Rock royalty such as Black Rebel Motorcycle Club will always do things how they want. About to smash into their 20th year (can you believe they started in 1998?! Me neither…), the now three-piece announced a new album in September. Releasing just a couple of tracks off Wrong Creatures to whet people’s appetites, their latest tour will stoke fire in any committed fan’s heart ahead of the full release in the new year.

Their evening at Manchester Academy starts off with support act Restavrant. Filling the stage with instruments, the American two-piece brings an explosion of sound to a disappointingly quiet main Academy building – disappointing for the fans who miss out on a killer set. They move from guitar to shredder, smashing the loop pedal as they deliver the kind of metal that reverberates in your chest.

The audience fills up as we get ready for BRMC and the build up – a faint hum from a lead guitar somewhere – gets into your head.

BRMC are on and straight into the first song from Wrong Creatures – ‘Little Thing Gone Wild’. I didn’t know it at the time but the audience reaction to this song kind of sets the precedent for the whole show. People love it, but you can tell they’re used to a certain style of set from the band and not knowing the song makes it hard to get too enthusiastic. BRMC soon pull this back with anthem ‘Beat the Devil’s Tattoo’, the title track from the 2010 album.

The garage rock vibe is strong and it’s not long before the metal gig standard starts to rise – not much dancing, plenty of head banging, a right old sweaty time.

We work our way through some of the strongest beats imaginable. ‘Rival’ from 2013 is like a football chant, it haunts you long after it’s finished; the distortion pedal on ‘Ain’t No Easy Way Out’ is instantly recognisable as a throwback to the band’s mega third album, Howl, and everyone’s listening by the time we get to ‘Berlin’.
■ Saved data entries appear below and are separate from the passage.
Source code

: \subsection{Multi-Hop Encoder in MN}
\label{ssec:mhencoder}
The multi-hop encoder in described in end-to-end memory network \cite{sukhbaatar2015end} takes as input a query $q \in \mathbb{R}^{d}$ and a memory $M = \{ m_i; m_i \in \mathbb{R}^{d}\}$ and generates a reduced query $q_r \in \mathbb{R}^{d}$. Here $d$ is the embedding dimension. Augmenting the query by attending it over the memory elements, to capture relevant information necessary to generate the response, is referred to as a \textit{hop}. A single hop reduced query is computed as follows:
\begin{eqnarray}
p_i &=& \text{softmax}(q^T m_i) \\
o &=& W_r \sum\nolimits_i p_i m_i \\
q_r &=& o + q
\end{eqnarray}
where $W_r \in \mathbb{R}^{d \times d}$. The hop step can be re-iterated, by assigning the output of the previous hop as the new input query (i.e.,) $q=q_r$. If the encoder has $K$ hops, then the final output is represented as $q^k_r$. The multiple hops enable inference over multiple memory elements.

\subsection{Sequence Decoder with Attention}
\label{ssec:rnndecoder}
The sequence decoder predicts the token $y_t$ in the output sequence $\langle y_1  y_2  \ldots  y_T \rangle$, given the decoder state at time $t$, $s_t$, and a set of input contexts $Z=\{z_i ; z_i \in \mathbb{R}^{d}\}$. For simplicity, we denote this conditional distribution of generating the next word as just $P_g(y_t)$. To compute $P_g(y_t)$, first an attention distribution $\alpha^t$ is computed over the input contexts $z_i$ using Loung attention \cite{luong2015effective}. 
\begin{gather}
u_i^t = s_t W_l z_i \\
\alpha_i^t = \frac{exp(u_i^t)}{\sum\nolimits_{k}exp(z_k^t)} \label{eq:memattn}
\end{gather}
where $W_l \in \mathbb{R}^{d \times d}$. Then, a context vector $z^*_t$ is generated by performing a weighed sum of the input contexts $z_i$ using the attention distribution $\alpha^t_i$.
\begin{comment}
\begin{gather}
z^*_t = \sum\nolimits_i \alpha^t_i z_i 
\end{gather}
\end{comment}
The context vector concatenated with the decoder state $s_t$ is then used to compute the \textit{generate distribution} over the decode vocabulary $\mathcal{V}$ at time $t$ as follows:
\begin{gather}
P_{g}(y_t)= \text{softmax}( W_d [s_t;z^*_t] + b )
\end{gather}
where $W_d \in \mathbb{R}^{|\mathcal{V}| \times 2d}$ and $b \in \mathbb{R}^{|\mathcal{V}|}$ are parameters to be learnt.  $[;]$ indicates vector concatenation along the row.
Then it’s the perfect time to get into the slower paced, deeper, darker sounds of later albums and the three start to have some fun – BRMC are a joy to watch for the sheer musicianship of two different members singing lead on different songs, supported constantly by the driving beats of their comrades.

They move seamlessly through ‘Question of Faith’ and more, then we’re swaying to ‘Carried From the Start’ like our hearts are breaking all over again.

Now I’ve never seen BRMC live before but I am definitely not expecting a guitar-only acoustic section so I’m pleasantly surprised when Robert Levon Been and then Peter Hayes take some time one on one with the audience. The two leads complement each other really well, one a quiet mumbling of words that cuts deep, the other more gravelly, traditional rock.

Coming out of the acoustic we’re treated to the likes of ‘MK Ultra’ and ‘Spread Your Love’ and we’ve finally got some energy going – it might be the crazy amount of beer I can only imagine is being consumed here tonight but we’re all finally on the same page. It’s like we’ve gone up a gear… just in time for the end of the show.

We storm through ‘Whatever Happened to My Rock and Roll’, a question I might have been asking at the start but I’m getting a little closer to answering the longer the show goes on and the more people seem to start lifting their heads.

Quite a bit of the crowd leave before the encore so we manage to get to the 10th/11th row for the final curtain call, which does feel more intimate and how this show should perhaps have been all along, but I leave glad we finally connected, even if it took quite a bit of the show.

I’ve listened to BRMC for years and knew to expect the unexpected and they didn’t disappoint.